An exact copy of all the records is the expected answer.

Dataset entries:
↓

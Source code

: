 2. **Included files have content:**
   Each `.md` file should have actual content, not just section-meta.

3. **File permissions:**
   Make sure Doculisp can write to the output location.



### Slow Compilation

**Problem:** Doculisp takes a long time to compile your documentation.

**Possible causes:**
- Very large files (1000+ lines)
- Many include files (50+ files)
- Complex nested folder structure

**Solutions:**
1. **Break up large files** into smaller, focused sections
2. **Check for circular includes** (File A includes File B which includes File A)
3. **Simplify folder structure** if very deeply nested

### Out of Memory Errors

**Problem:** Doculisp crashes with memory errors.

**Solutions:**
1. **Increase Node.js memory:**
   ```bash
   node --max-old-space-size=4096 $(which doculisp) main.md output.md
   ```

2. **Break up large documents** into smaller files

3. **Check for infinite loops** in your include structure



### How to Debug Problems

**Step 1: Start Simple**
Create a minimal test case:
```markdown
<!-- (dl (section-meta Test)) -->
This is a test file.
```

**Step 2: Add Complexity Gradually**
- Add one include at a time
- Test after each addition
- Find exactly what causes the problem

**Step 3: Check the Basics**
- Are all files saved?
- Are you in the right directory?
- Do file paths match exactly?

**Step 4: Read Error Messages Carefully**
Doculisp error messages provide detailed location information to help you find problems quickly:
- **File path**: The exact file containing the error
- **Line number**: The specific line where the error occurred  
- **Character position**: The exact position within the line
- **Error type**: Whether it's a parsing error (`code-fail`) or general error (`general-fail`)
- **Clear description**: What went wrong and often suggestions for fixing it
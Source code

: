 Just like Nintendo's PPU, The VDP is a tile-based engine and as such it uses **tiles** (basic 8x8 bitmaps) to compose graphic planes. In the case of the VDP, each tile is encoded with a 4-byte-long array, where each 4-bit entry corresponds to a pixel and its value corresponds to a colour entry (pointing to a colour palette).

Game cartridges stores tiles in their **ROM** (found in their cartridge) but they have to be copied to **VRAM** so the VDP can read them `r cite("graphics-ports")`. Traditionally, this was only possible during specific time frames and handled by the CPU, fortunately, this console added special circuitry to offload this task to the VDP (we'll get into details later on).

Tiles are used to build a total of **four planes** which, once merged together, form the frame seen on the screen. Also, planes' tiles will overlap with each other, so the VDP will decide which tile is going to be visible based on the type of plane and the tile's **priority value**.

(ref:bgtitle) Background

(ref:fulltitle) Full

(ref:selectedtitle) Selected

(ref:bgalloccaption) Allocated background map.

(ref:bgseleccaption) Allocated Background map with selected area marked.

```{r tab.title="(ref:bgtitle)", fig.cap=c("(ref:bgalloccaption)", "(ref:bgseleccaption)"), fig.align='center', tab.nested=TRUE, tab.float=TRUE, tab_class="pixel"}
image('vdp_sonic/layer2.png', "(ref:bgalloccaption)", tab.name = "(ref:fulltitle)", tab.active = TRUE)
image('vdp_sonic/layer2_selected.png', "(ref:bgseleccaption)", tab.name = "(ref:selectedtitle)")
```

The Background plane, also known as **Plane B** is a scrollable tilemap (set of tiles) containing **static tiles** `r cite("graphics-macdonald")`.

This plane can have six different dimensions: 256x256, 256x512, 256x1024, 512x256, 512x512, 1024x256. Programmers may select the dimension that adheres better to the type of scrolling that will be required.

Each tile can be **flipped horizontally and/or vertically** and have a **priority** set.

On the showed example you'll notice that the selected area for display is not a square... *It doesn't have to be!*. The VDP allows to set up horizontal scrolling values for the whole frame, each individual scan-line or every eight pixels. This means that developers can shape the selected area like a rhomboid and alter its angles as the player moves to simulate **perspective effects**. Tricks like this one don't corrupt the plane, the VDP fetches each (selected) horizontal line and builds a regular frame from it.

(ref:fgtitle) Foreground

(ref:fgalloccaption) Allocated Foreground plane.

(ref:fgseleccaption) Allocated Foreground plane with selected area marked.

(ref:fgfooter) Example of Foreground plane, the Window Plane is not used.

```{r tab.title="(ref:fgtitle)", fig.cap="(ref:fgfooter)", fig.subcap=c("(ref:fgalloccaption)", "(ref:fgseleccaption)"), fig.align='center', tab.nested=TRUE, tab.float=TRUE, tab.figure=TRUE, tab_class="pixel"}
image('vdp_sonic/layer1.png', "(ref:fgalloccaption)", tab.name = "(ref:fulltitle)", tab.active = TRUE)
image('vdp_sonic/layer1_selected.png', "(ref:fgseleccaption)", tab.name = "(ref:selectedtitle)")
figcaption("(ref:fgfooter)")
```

↑

RESPONSE —
Source code

: 2. **Included files have content:**
   Each `.md` file should have actual content, not just section-meta.

3. **File permissions:**
   Make sure Doculisp can write to the output location.



### Slow Compilation

**Problem:** Doculisp takes a long time to compile your documentation.

**Possible causes:**
- Very large files (1000+ lines)
- Many include files (50+ files)
- Complex nested folder structure

**Solutions:**
1. **Break up large files** into smaller, focused sections
2. **Check for circular includes** (File A includes File B which includes File A)
3. **Simplify folder structure** if very deeply nested

### Out of Memory Errors

**Problem:** Doculisp crashes with memory errors.

**Solutions:**
1. **Increase Node.js memory:**
   ```bash
   node --max-old-space-size=4096 $(which doculisp) main.md output.md
   ```

2. **Break up large documents** into smaller files

3. **Check for infinite loops** in your include structure



### How to Debug Problems

**Step 1: Start Simple**
Create a minimal test case:
```markdown
<!-- (dl (section-meta Test)) -->
This is a test file.
```

**Step 2: Add Complexity Gradually**
- Add one include at a time
- Test after each addition
- Find exactly what causes the problem

**Step 3: Check the Basics**
- Are all files saved?
- Are you in the right directory?
- Do file paths match exactly?

**Step 4: Read Error Messages Carefully**
Doculisp error messages provide detailed location information to help you find problems quickly:
- **File path**: The exact file containing the error
- **Line number**: The specific line where the error occurred  
- **Character position**: The exact position within the line
- **Error type**: Whether it's a parsing error (`code-fail`) or general error (`general-fail`)
- **Clear description**: What went wrong and often suggestions for fixing it
Source code

: Just like Nintendo's PPU, The VDP is a tile-based engine and as such it uses **tiles** (basic 8x8 bitmaps) to compose graphic planes. In the case of the VDP, each tile is encoded with a 4-byte-long array, where each 4-bit entry corresponds to a pixel and its value corresponds to a colour entry (pointing to a colour palette).

Game cartridges stores tiles in their **ROM** (found in their cartridge) but they have to be copied to **VRAM** so the VDP can read them `r cite("graphics-ports")`. Traditionally, this was only possible during specific time frames and handled by the CPU, fortunately, this console added special circuitry to offload this task to the VDP (we'll get into details later on).

Tiles are used to build a total of **four planes** which, once merged together, form the frame seen on the screen. Also, planes' tiles will overlap with each other, so the VDP will decide which tile is going to be visible based on the type of plane and the tile's **priority value**.

(ref:bgtitle) Background

(ref:fulltitle) Full

(ref:selectedtitle) Selected

(ref:bgalloccaption) Allocated background map.

(ref:bgseleccaption) Allocated Background map with selected area marked.

```{r tab.title="(ref:bgtitle)", fig.cap=c("(ref:bgalloccaption)", "(ref:bgseleccaption)"), fig.align='center', tab.nested=TRUE, tab.float=TRUE, tab_class="pixel"}
image('vdp_sonic/layer2.png', "(ref:bgalloccaption)", tab.name = "(ref:fulltitle)", tab.active = TRUE)
image('vdp_sonic/layer2_selected.png', "(ref:bgseleccaption)", tab.name = "(ref:selectedtitle)")
```

The Background plane, also known as **Plane B** is a scrollable tilemap (set of tiles) containing **static tiles** `r cite("graphics-macdonald")`.

This plane can have six different dimensions: 256x256, 256x512, 256x1024, 512x256, 512x512, 1024x256. Programmers may select the dimension that adheres better to the type of scrolling that will be required.

Each tile can be **flipped horizontally and/or vertically** and have a **priority** set.

On the showed example you'll notice that the selected area for display is not a square... *It doesn't have to be!*. The VDP allows to set up horizontal scrolling values for the whole frame, each individual scan-line or every eight pixels. This means that developers can shape the selected area like a rhomboid and alter its angles as the player moves to simulate **perspective effects**. Tricks like this one don't corrupt the plane, the VDP fetches each (selected) horizontal line and builds a regular frame from it.

(ref:fgtitle) Foreground

(ref:fgalloccaption) Allocated Foreground plane.

(ref:fgseleccaption) Allocated Foreground plane with selected area marked.

(ref:fgfooter) Example of Foreground plane, the Window Plane is not used.

```{r tab.title="(ref:fgtitle)", fig.cap="(ref:fgfooter)", fig.subcap=c("(ref:fgalloccaption)", "(ref:fgseleccaption)"), fig.align='center', tab.nested=TRUE, tab.float=TRUE, tab.figure=TRUE, tab_class="pixel"}
image('vdp_sonic/layer1.png', "(ref:fgalloccaption)", tab.name = "(ref:fulltitle)", tab.active = TRUE)
image('vdp_sonic/layer1_selected.png', "(ref:fgseleccaption)", tab.name = "(ref:selectedtitle)")
figcaption("(ref:fgfooter)")
```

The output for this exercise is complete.